Really. Cry me a river, all of you.

* Incidentally (as Bill Maher observed on “Real Time”) — Bush, having already played make-believe as a soldier, a cowboy, a construction worker, and a biker, needs only to appear in public as an Indian and a cop to complete the set. You go, Mr. President.

Tuesday, December 6

Happy St. Nicholas Day

Every year, December 6 means sap in my hair, an influx of out-of-town spiders, and a Jetta full of pine needles. It means keeping Fabio from nesting in the ornament boxes and imploring Linus to suppress his natural instincts.

It also means sucking down bourbonized eggnog and watching Holiday Inn, A Christmas Story, and A Charlie Brown Christmas while we decorate.

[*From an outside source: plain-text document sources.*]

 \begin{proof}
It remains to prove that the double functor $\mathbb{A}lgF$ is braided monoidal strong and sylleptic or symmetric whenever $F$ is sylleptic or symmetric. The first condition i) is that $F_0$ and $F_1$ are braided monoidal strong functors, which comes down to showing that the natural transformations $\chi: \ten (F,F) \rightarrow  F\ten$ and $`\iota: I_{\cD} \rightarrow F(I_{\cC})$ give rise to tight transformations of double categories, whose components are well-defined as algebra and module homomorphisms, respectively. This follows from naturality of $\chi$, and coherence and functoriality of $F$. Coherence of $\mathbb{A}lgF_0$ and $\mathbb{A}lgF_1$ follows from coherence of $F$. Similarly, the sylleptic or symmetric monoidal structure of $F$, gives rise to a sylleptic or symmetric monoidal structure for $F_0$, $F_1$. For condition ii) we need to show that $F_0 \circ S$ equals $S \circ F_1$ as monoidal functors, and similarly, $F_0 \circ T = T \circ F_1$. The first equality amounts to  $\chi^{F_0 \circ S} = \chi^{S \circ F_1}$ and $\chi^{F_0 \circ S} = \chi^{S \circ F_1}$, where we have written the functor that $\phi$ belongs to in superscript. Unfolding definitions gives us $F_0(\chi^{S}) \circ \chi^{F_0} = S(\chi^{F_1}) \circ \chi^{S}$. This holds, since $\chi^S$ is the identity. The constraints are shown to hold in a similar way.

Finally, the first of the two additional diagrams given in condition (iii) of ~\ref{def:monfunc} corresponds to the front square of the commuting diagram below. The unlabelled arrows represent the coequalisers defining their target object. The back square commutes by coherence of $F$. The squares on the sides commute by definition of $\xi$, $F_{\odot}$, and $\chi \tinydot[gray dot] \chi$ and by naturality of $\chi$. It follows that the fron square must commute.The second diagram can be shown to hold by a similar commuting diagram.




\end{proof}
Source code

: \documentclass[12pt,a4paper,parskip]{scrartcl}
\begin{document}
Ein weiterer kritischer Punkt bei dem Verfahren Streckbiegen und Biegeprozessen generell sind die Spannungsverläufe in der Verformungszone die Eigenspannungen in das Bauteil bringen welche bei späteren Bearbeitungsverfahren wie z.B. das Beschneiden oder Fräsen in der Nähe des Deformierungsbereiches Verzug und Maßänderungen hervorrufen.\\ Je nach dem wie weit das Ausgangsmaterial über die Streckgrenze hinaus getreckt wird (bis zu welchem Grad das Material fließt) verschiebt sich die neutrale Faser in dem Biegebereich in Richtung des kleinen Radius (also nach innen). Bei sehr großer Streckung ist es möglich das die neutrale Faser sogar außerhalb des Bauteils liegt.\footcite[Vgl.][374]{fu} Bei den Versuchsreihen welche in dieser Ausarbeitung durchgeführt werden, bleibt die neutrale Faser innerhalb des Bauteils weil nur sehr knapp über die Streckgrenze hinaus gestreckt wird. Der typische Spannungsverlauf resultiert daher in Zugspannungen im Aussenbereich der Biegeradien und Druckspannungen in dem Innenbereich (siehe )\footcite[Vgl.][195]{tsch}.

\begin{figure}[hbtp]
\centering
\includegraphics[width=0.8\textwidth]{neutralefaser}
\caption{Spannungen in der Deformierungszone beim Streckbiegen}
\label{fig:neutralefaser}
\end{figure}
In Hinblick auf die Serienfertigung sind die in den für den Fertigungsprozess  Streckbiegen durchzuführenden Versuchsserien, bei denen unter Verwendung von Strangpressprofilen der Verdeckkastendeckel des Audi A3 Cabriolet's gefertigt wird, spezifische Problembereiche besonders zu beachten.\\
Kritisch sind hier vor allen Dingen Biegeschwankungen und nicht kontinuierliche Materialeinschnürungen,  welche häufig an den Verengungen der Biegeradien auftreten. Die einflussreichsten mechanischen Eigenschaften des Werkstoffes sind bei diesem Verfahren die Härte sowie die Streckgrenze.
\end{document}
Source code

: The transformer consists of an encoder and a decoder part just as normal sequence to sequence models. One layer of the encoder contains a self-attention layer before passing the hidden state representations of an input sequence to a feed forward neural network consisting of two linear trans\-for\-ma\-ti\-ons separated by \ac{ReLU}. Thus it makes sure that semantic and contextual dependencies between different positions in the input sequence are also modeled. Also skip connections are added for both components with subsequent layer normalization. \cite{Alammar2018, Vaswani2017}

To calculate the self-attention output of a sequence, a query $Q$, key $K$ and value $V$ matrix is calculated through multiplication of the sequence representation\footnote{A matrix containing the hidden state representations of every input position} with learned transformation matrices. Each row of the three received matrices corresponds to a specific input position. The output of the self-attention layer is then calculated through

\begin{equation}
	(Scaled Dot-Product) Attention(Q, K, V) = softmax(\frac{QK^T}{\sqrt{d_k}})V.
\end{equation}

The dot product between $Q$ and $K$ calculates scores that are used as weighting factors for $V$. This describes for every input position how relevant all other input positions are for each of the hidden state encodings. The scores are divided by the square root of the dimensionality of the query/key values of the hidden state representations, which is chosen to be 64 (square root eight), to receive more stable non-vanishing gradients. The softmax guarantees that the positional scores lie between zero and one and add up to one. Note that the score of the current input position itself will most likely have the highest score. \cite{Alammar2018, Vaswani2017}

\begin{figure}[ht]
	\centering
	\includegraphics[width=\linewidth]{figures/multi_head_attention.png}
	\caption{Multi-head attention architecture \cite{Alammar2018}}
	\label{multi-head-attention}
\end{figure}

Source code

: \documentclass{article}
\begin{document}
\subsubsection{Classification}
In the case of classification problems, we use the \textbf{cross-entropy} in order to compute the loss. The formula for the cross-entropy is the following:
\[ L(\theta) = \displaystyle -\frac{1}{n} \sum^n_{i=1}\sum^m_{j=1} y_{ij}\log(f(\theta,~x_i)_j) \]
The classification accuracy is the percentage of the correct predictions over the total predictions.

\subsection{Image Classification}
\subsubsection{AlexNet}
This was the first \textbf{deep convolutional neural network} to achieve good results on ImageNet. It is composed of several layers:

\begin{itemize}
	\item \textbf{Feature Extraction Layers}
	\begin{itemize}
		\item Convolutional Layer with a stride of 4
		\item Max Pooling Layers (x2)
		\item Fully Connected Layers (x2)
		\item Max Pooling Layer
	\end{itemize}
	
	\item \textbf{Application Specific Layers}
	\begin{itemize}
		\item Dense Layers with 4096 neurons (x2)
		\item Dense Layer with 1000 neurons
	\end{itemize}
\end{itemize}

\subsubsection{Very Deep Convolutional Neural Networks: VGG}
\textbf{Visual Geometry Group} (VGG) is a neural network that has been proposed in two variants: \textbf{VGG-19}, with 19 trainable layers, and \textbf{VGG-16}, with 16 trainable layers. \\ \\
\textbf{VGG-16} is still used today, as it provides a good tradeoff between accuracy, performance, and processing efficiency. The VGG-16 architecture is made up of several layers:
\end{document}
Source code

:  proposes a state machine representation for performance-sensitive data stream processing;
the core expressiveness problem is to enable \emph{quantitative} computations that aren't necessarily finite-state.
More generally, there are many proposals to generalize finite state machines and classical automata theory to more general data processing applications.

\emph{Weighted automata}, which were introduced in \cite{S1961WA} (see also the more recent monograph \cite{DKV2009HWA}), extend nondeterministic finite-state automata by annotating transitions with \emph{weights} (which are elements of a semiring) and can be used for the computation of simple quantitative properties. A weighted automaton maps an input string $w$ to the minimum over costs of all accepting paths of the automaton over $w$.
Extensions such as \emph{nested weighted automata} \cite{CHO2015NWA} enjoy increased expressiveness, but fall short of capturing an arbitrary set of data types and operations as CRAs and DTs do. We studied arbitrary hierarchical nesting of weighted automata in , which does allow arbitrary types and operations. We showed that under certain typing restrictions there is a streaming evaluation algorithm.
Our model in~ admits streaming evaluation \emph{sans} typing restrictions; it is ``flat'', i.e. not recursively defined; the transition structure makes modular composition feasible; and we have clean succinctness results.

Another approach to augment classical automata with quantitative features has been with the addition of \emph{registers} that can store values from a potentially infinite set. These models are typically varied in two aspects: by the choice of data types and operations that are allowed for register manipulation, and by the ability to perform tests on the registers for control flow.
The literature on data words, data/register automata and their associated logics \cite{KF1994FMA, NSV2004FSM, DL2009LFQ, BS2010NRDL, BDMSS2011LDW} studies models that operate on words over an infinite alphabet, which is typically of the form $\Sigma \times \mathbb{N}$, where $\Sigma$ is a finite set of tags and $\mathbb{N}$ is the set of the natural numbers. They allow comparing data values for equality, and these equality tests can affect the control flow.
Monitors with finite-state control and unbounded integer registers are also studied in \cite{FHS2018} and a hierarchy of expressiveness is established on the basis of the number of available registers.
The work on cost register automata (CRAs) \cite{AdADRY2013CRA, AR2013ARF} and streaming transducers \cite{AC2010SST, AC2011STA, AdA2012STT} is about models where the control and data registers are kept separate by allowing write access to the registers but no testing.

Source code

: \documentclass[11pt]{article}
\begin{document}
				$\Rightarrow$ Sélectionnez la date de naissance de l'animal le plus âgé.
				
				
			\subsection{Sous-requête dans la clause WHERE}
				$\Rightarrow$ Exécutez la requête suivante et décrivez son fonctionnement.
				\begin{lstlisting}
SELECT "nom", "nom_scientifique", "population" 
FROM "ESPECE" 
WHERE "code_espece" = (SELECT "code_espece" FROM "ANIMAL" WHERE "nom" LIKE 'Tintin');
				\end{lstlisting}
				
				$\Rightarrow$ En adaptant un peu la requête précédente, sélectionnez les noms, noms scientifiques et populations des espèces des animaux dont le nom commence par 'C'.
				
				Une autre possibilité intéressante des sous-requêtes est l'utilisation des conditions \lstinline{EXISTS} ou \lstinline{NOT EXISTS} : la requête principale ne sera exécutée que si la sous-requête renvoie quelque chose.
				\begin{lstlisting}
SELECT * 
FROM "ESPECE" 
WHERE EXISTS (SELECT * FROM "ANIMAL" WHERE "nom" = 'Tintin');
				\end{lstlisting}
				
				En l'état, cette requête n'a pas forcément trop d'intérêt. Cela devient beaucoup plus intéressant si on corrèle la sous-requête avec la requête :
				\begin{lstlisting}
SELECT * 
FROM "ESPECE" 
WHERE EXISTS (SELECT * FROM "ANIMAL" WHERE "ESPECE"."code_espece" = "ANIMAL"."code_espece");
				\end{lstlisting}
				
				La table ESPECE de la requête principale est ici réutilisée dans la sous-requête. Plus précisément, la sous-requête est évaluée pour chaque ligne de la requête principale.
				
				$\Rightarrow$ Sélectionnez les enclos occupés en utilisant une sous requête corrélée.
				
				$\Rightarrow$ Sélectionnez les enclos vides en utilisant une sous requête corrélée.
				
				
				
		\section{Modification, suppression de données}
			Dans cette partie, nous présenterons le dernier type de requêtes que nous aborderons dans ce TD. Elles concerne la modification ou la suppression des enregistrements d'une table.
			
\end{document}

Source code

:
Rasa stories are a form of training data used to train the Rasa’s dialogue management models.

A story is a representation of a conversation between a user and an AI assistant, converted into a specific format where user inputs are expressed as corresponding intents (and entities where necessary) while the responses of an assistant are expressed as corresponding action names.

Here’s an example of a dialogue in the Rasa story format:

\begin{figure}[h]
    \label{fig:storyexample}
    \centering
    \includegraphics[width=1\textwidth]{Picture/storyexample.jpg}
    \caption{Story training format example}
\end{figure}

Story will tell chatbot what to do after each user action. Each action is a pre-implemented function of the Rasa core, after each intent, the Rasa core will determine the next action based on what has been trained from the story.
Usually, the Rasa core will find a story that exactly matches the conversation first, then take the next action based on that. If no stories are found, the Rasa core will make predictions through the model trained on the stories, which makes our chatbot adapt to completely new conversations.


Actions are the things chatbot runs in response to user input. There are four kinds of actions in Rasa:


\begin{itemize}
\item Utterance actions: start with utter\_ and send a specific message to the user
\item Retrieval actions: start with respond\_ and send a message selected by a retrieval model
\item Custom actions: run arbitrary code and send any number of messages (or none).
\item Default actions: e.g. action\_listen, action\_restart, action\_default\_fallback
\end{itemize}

Maus and I don't have too many holiday traditions of our own, but damn if we don't do the tree up right, year after year (and we live in a pointy, gingerbready brick Tudor that just screams Christmas). For the record: She strings the lights, and does so with the same precision and detail she puts into her baking. Me, I get to assemble the complex cat-perturbing electric train that negotiates the narrow passes among the presents below.

We surrender ourselves to Norman Rockwell precisely once a year, and December 6 is it.

Monday, December 5

Welcome back, Reese Witherspoon

After seeing Freeway, Pleasantville, Election, and American Psycho (1996-2000), I was pretty sure she had a guaranteed seat at the table of America's best young actors (alongside Tobey Maguire, Natalie Portman, and Joaquin Phoenix).

Then came her Legally Blonde / Sweet Home Alabama / Little Nicky era (2000-2003), and I figured we were going to end up with just another Drew Barrymore or Brittany Murphy. (Witherspoon, please yield your seat at the table of honor to Scarlett Johansson or Hilary Swank — and ‘Amidala’ Portman, YOU are on probation, young lady.)

All is well now. Finally saw Walk the Line last night, and ... damn.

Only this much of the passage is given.